WHAT YOU HAVE TO DO = Every line from the one with "## [Üçüncü Taraf" to the one with "## [Taşıma ve", including those two, is to be copied exactly; all other lines of the entries below are left out.

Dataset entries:

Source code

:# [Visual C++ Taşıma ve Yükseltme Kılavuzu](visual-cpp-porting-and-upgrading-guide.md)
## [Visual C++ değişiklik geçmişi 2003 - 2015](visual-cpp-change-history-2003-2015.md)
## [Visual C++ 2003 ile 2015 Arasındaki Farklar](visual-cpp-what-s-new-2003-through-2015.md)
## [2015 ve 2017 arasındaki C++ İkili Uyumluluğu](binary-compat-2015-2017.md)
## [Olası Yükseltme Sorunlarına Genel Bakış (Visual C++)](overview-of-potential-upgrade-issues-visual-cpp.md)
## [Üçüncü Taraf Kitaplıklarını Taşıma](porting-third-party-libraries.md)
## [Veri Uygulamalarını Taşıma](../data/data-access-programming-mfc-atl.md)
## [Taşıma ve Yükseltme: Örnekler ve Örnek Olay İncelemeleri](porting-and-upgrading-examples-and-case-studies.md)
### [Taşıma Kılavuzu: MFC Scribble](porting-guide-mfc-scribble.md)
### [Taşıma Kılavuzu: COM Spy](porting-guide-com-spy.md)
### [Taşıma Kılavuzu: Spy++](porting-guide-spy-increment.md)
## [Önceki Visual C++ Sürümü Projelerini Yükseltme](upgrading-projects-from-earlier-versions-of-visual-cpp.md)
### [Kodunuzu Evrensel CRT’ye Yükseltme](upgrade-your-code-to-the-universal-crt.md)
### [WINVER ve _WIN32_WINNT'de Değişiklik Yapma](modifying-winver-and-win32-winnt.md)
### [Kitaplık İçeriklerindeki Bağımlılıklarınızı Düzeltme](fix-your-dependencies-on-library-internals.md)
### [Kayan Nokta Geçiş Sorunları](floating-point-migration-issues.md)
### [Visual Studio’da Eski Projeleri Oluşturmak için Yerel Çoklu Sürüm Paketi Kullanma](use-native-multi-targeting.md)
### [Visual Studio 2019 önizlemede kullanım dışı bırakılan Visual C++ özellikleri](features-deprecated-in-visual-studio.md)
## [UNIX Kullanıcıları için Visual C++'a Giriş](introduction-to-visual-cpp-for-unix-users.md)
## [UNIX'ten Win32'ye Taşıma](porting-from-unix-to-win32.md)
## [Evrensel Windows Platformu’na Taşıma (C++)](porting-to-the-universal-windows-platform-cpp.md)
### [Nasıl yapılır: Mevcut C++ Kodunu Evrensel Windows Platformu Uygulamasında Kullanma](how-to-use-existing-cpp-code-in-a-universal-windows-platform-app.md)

SOLUTION TO THIS EXERCISE =
## [Üçüncü Taraf Kitaplıklarını Taşıma](porting-third-party-libraries.md)
## [Veri Uygulamalarını Taşıma](../data/data-access-programming-mfc-atl.md)
## [Taşıma ve Yükseltme: Örnekler ve Örnek Olay İncelemeleri](porting-and-upgrading-examples-and-case-studies.md)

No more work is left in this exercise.